# I know I can improve my e-commerce



## CG Kid (Apr 1, 2017)

Basically, my site's been getting a lot of traffic with buyer's intent, but I'm not converting to sales. They know the price and the product before hitting the link and the price is very competitive so I know that's not the problem.

The problem has to be with the e-commerce.

This is the shop...

https://www.shamelessprotocol.com/shop/

But this is a landing page for example

https://www.shamelessprotocol.com/product/dont-drugs-t-shirt-free-shipping-2/

Let me know what you guys think I can do to improve.

I'm experienced with digital marketing but new to the t-shirt side. Any advice would help. I studied some other e-commerce and noticed a lot have a countdown plugin.


----------



## seacookie (Apr 29, 2015)

I am not an expert, but your site looks like a mess to me...I would rebuild the whole site 

I'm gonna take my pop corn and wait to see what guys will tell you. This will be interesting. -.-


----------



## danandnao (Dec 29, 2016)

This is a more attractive landing page https://www.shamelessprotocol.com/shop/ but I think you need some more designs. 

I think the font on the tee with the huge amount of text is not so nice. It's sort of an overwhelming amount of test too!


----------



## jennGO (Mar 11, 2014)

I think the designs are creative but a little off. Like Jesus's text is in comic sans which doesn't look right with the rest of the art. The molecule shirt the words and the pic are too close together or something. This spacing of the phrases on the don't do drugs shirt feels off too. Totally feel like these would sell if you cleaned them up a little. It just feels a little off. Unless you've been selling offline tons then just consider me the odd man out 


Sent from my iPhone using Tapatalk


----------



## into the T (Aug 22, 2015)

wow, i feel tired and mentally assaulted 

i'm definitely not hip, nor do i pretend to be,
but it seems like the wrong direction when your front page has this quote 



> *Bit-hes Love Guinea Pigs*


----------



## jennGO (Mar 11, 2014)

into the T said:


> wow, i feel tired and mentally assaulted
> 
> i'm definitely not hip, nor do i pretend to be,
> but it seems like the wrong direction when your front page has this quote




I think it means a guinea pig as in someone trying something new. Not the animal 


Sent from my iPhone using Tapatalk


----------



## NoXid (Apr 4, 2011)

I mostly concur with Jen and Dan.

Things to consider:

One purchase for 100 site visits is generally considered a decent ratio. Though in my experience it varies a bit at different times of the year and month. 
The more items you have that fit a particular niche interest, the more likely you are to get a purchase from a visitor interested in that niche--as they are more likely to find something that suits them.


----------



## into the T (Aug 22, 2015)

jennGO said:


> I think it means a guinea pig as in someone trying something new. Not the animal


ok

i still think women are not too keen on that particular moniker,
unless it is among very close friends and not as the first thing they see on a stranger's website


----------



## jennGO (Mar 11, 2014)

into the T said:


> ok
> 
> i still think women are not too keen on that particular moniker,
> unless it is among very close friends and not as the first thing they see on a stranger's website




Depending on the audience it could be funny. To me it is obviously meant as tongue-in-cheek humor and is in reference to some song or movie but I can't place what. Guinea pig isn't part of the actual phrase in the movie/song lol. 

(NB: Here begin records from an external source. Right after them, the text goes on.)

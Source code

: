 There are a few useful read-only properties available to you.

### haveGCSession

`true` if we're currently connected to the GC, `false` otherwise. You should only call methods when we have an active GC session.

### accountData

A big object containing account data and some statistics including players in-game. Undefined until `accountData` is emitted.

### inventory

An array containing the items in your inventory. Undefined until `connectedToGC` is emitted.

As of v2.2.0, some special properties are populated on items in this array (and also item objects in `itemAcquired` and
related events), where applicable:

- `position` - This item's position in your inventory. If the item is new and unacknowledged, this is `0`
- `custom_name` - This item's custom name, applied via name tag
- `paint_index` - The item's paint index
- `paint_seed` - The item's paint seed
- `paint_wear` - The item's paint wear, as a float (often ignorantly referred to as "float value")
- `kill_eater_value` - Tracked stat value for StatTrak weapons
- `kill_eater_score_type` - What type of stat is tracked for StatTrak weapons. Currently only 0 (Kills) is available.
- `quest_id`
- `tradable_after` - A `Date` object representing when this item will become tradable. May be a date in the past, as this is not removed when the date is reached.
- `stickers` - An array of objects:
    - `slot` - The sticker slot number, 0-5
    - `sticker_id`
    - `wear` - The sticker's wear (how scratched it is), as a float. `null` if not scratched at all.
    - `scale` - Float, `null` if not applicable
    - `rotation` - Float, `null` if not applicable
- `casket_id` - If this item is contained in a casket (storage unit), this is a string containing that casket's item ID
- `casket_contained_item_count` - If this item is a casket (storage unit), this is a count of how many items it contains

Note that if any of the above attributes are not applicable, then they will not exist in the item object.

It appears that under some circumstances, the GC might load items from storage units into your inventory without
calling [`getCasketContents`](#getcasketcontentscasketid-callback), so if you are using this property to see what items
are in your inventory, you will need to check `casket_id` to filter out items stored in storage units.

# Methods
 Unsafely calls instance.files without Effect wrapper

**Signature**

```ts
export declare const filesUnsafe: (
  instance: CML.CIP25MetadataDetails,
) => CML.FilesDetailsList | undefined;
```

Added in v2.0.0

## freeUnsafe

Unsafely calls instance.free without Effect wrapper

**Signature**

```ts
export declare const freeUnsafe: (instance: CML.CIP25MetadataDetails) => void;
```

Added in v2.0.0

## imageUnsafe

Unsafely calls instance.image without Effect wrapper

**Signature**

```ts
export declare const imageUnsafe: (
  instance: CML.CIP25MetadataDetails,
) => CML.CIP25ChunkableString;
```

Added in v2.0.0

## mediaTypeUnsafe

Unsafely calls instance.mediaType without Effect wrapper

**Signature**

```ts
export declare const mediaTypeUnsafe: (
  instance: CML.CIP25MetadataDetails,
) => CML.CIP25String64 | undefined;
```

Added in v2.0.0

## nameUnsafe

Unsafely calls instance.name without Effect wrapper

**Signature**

The only problem with it I guess is it could potentially alienate a female audience if it seems more like a "guy site" whereas the designs are seemingly unisex. But not a deal breaker IMO and likely for his target audience they would find that sort of humor acceptable! 


Sent from my iPhone using Tapatalk


----------



## paytocart (Feb 24, 2017)

Still, your website is not so attractive in visitor end. My first advice is to re-design your website by added attractive elements.


----------



## CG Kid (Apr 1, 2017)

NOW I'm getting a good amount of sales ! It just took a bit for it to kick in I guess.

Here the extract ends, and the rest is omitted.